=== EXERCISE DATA ===

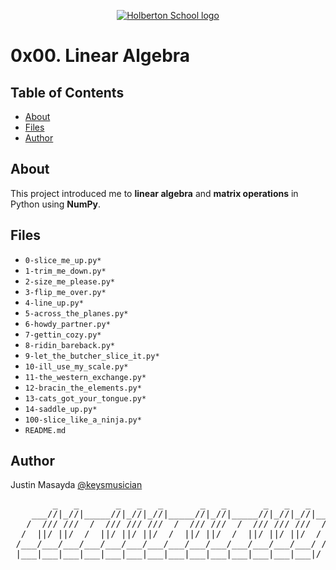<p align="center">
  <a href=#>
    <img src="https://intranet.hbtn.io/assets/holberton-logo-full-black-157ccfa3d2134776c1e3f78c0fe682968e8848b64fcacc6187976044f75f35a8.png" alt="Holberton School logo">
  </a>
</p>

# 0x00. Linear Algebra

## Table of Contents
* [About](#about)
* [Files](#files)
* [Author](#author)

## About
This project introduced me to **linear algebra** and **matrix operations** in Python using **NumPy**.

## Files
* `0-slice_me_up.py*`
* `1-trim_me_down.py*`
* `2-size_me_please.py*`
* `3-flip_me_over.py*`
* `4-line_up.py*`
* `5-across_the_planes.py*`
* `6-howdy_partner.py*`
* `7-gettin_cozy.py*`
* `8-ridin_bareback.py*`
* `9-let_the_butcher_slice_it.py*`
* `10-ill_use_my_scale.py*`
* `11-the_western_exchange.py*`
* `12-bracin_the_elements.py*`
* `13-cats_got_your_tongue.py*`
* `14-saddle_up.py*`
* `100-slice_like_a_ninja.py*`
* `README.md`

## Author
Justin Masayda [@keysmusician](https://github.com/keysmusician)
<pre align="center">
        _   _       _   _   _       _   _       _   _   _     
    ___//|_//|_____//|_//|_//|_____//|_//|_____//|_//|_//|___ 
   /  /// ///  /  /// /// ///  /  /// ///  /  /// /// ///  / |
  /  ||/ ||/  /  ||/ ||/ ||/  /  ||/ ||/  /  ||/ ||/ ||/  / / 
 /___/___/___/___/___/___/___/___/___/___/___/___/___/___/ /  
 |___|___|___|___|___|___|___|___|___|___|___|___|___|___|/   
 
</pre>
<p><span style="font-family: 'Lucida Console'; line-height: 14px; font-size: 14px; display: inline-block;">&nbsp;</span></p>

===

§ WORK REQUIRED:
In your copy of the listing above, reproduce each line exactly and omit all pictures.

§ ANSWER TO THE PROBLEM:
<p align="center">
  <a href=#>
    <img src="https://intranet.hbtn.io/assets/holberton-logo-full-black-157ccfa3d2134776c1e3f78c0fe682968e8848b64fcacc6187976044f75f35a8.png" alt="Holberton School logo">
  </a>
</p>

# 0x00. Linear Algebra

## Table of Contents
* [About](#about)
* [Files](#files)
* [Author](#author)

## About
This project introduced me to **linear algebra** and **matrix operations** in Python using **NumPy**.

## Files
* `0-slice_me_up.py*`
* `1-trim_me_down.py*`
* `2-size_me_please.py*`
* `3-flip_me_over.py*`
* `4-line_up.py*`
* `5-across_the_planes.py*`
* `6-howdy_partner.py*`
* `7-gettin_cozy.py*`
* `8-ridin_bareback.py*`
* `9-let_the_butcher_slice_it.py*`
* `10-ill_use_my_scale.py*`
* `11-the_western_exchange.py*`
* `12-bracin_the_elements.py*`
* `13-cats_got_your_tongue.py*`
* `14-saddle_up.py*`
* `100-slice_like_a_ninja.py*`
* `README.md`

## Author
Justin Masayda [@keysmusician](https://github.com/keysmusician)
<pre align="center">
        _   _       _   _   _       _   _       _   _   _     
    ___//|_//|_____//|_//|_//|_____//|_//|_____//|_//|_//|___ 
   /  /// ///  /  /// /// ///  /  /// ///  /  /// /// ///  / |
  /  ||/ ||/  /  ||/ ||/ ||/  /  ||/ ||/  /  ||/ ||/ ||/  / / 
 /___/___/___/___/___/___/___/___/___/___/___/___/___/___/ /  
 |___|___|___|___|___|___|___|___|___|___|___|___|___|___|/   
 
</pre>
<p><span style="font-family: 'Lucida Console'; line-height: 14px; font-size: 14px; display: inline-block;">&nbsp;</span></p>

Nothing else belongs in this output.